In 1978 The Trader joined forces with Scouting Collectors Quarterly, and through the years produced several publications of various names, and eventually became known as the National Scouting Collectors Society (NSCS).

On the west coast of the United States, a group of traders established the California Traders Association (CTA) to further promote the collaboration between traders and collectors during a 12-D conference (Note: see: BSA Toloma Lodge for context).
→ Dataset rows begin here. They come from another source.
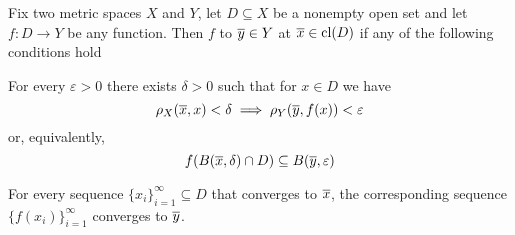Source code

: \begin{proposition}\label{thm:metric_convergence_of_function_at_point}
  Fix two metric spaces \( X \) and \( Y \), let \( D \subseteq X \) be a nonempty open set and let \( f: D \to Y \) be any function. Then \( f \)  to \( \overline{y} \in Y \) at \( \overline{x} \in \operatorname{cl}(D) \) if any of the following conditions hold
  \begin{thmenum}
     For every \( \varepsilon > 0 \) there exists \( \delta > 0 \) such that for \( x \in D \) we have
    \begin{equation*}
      \rho_X(\overline{x}, x) < \delta \implies \rho_Y(\overline{y}, f(x)) < \varepsilon
    \end{equation*}
    or, equivalently,
    \begin{equation}\label{def:convergence_of_function_at_point/balls/inclusion}
      f(B(\overline{x}, \delta) \cap D) \subseteq B(\overline{y}, \varepsilon)
    \end{equation}

     For every sequence \( \{ x_i \}_{i=1}^\infty \subseteq D \) that converges to \( \overline{x} \), the corresponding sequence \( \{ f(x_i) \}_{i=1}^\infty \) converges to \( \overline{y} \).
  \end{thmenum}
\end{proposition}
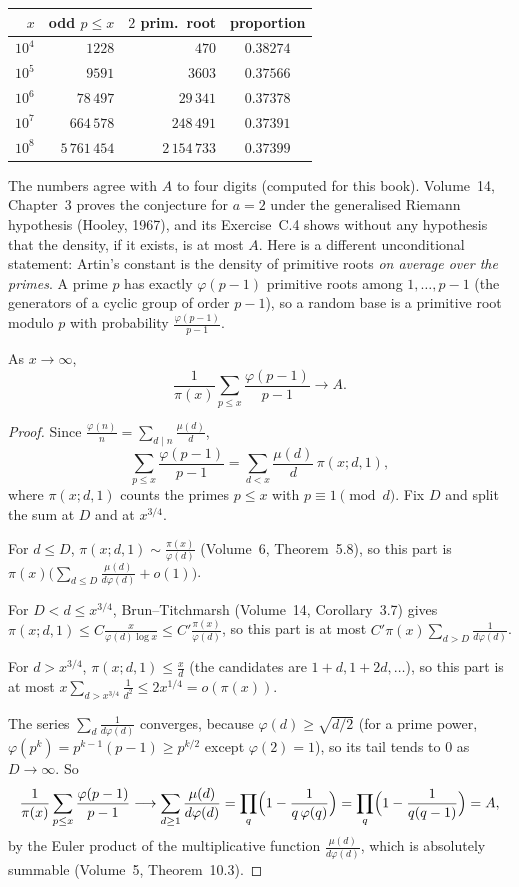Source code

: \begin{center}\small
\begin{tabular}{rrrc}
$x$&odd $p\le x$&$2$ prim.\ root&proportion\\\hline
$10^4$&$1228$&$470$&$0.38274$\\
$10^5$&$9591$&$3603$&$0.37566$\\
$10^6$&$78\,497$&$29\,341$&$0.37378$\\
$10^7$&$664\,578$&$248\,491$&$0.37391$\\
$10^8$&$5\,761\,454$&$2\,154\,733$&$0.37399$
\end{tabular}
\end{center}

The numbers agree with $A$ to four digits (computed for this book). Volume~14, Chapter~3 proves the conjecture for $a=2$ under the generalised Riemann
hypothesis (Hooley, 1967), and its Exercise~C.4 shows without any hypothesis that the density, if it exists, is at most $A$. Here is a different unconditional
statement: Artin's constant is the density of primitive roots \emph{on average over the primes}. A prime $p$ has exactly $\varphi(p-1)$ primitive roots among
$1,\dots,p-1$ (the generators of a cyclic group of order $p-1$), so a random base is a primitive root modulo $p$ with probability $\frac{\varphi(p-1)}{p-1}$.

\begin{theorem}\label{conjectures:thm:artinavg}
As $x\to\infty$,
\[
\frac1{\pi(x)}\sum_{p\le x}\frac{\varphi(p-1)}{p-1}\longrightarrow A.
\]
\end{theorem}
\begin{proof}
Since $\frac{\varphi(n)}n=\sum_{d\mid n}\frac{\mu(d)}d$,
\[
\sum_{p\le x}\frac{\varphi(p-1)}{p-1}=\sum_{d<x}\frac{\mu(d)}d\,\pi(x;d,1),
\]
where $\pi(x;d,1)$ counts the primes $p\le x$ with $p\equiv1\pmod d$. Fix $D$ and split the sum at $D$ and at $x^{3/4}$.

For $d\le D$, $\pi(x;d,1)\sim\frac{\pi(x)}{\varphi(d)}$ (Volume~6, Theorem~5.8), so this part is $\pi(x)\bigl(\sum_{d\le D}\frac{\mu(d)}{d\varphi(d)}+o(1)\bigr)$.

For $D<d\le x^{3/4}$, Brun--Titchmarsh (Volume~14, Corollary~3.7) gives $\pi(x;d,1)\le C\frac x{\varphi(d)\log x}\le C'\frac{\pi(x)}{\varphi(d)}$, so this part is at
most $C'\pi(x)\sum_{d>D}\frac1{d\varphi(d)}$.

For $d>x^{3/4}$, $\pi(x;d,1)\le\frac xd$ (the candidates are $1+d,1+2d,\dots$), so this part is at most $x\sum_{d>x^{3/4}}\frac1{d^2}\le2x^{1/4}=o(\pi(x))$.

The series $\sum_d\frac1{d\varphi(d)}$ converges, because $\varphi(d)\ge\sqrt{d/2}$ (for a prime power, $\varphi(p^k)=p^{k-1}(p-1)\ge p^{k/2}$ except $\varphi(2)=1$), so its tail tends to $0$ as $D\to\infty$. So
\[
\frac1{\pi(x)}\sum_{p\le x}\frac{\varphi(p-1)}{p-1}\longrightarrow\sum_{d\ge1}\frac{\mu(d)}{d\varphi(d)}=\prod_q\Bigl(1-\frac1{q\,\varphi(q)}\Bigr)=\prod_q\Bigl(1-\frac1{q(q-1)}\Bigr)=A,
\]
by the Euler product of the multiplicative function $\frac{\mu(d)}{d\varphi(d)}$, which is absolutely summable (Volume~5, Theorem~10.3).
\end{proof}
The CTA went through several name changes and incarnations through the early and mid 1970s, before becoming known as the American Scouting Traders Association (ASTA) in 1985. The ASTA began attending the National Order of the Arrow Conferences (Note: see: Order of the Arrow for context) in 1990, and by 1994 they boasted over 1000 strong in membership.

Now that the ASTA and NSCS have merged to form the ISCA they have over 1500 members, and a presence in all 50 states, as well as 11 countries worldwide.

==ISCA Journal==
The ISCA publishes a quarterly journal, the ISCA Journal, ISCA's quarterly publication featuring ISCA functions, Trade-O-Ree information, history of Scouting memorabilia, news of new patches issued, reports on TOR's, Letters to the Editor and lots more.